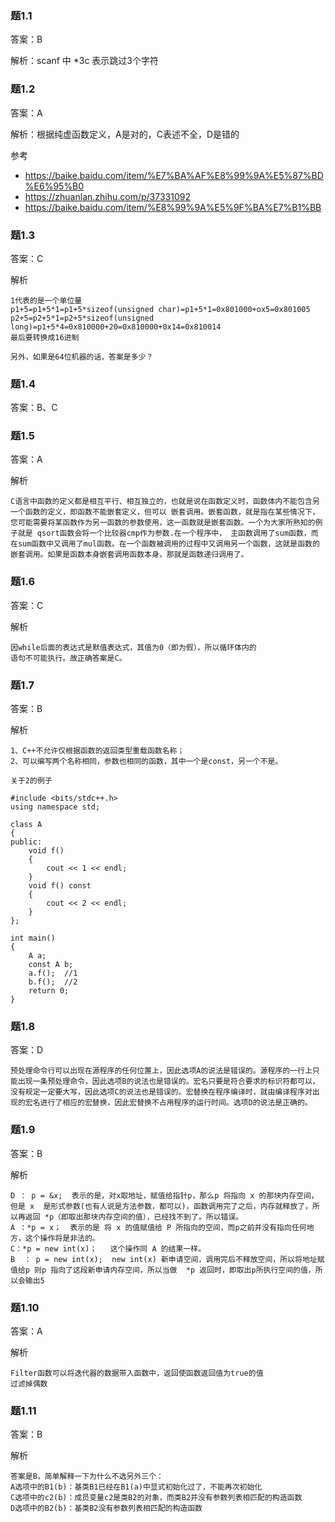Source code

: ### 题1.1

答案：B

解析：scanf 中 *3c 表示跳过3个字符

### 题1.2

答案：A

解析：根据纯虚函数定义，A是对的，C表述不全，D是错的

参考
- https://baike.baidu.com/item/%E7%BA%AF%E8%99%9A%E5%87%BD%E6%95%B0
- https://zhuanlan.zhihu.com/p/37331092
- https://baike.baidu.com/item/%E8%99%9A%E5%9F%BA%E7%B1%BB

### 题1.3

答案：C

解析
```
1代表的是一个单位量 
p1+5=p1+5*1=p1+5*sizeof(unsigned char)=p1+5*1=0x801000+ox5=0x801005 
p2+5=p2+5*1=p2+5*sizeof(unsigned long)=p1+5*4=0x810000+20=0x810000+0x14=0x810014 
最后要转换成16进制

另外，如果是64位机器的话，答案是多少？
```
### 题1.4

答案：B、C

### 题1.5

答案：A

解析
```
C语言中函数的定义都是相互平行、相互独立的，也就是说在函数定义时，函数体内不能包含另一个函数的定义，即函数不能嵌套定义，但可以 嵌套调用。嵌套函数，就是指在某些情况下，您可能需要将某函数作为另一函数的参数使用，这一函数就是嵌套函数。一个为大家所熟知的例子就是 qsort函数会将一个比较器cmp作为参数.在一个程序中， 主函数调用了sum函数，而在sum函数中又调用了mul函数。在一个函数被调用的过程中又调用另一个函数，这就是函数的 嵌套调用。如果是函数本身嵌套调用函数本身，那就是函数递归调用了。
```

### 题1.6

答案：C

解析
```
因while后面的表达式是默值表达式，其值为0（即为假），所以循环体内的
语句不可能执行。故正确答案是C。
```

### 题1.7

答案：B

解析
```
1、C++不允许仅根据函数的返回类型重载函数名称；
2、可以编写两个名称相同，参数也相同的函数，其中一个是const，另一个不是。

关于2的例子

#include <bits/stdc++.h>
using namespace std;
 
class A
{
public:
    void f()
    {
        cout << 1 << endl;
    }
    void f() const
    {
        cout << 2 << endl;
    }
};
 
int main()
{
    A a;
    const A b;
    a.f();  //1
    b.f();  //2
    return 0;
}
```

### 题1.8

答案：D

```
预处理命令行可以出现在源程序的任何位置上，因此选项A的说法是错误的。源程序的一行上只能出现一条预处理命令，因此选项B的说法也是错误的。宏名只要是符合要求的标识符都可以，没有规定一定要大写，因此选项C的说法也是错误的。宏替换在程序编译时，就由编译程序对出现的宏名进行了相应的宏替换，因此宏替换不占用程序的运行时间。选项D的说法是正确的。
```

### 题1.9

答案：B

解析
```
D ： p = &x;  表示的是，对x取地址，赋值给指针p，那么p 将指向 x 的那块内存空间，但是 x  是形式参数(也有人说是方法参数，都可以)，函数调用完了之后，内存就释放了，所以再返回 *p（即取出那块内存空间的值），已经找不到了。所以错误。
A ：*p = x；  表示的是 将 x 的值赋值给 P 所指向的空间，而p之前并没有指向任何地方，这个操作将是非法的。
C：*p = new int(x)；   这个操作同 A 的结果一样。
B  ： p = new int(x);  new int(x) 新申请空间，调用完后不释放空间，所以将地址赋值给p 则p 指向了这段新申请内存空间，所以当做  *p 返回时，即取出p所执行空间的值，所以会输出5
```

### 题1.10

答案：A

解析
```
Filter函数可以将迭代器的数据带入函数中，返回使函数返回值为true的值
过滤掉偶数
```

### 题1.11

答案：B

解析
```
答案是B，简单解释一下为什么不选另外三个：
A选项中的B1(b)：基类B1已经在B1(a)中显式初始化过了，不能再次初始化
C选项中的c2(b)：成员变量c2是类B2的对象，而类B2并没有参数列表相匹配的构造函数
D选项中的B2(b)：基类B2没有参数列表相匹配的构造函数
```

☆ ☆ ☆ ☆ ☆

• **Task directions**
Return only the lines of the records in which the string "https" appears.

• **Output for this exercise**
- https://baike.baidu.com/item/%E7%BA%AF%E8%99%9A%E5%87%BD%E6%95%B0
- https://zhuanlan.zhihu.com/p/37331092
- https://baike.baidu.com/item/%E8%99%9A%E5%9F%BA%E7%B1%BB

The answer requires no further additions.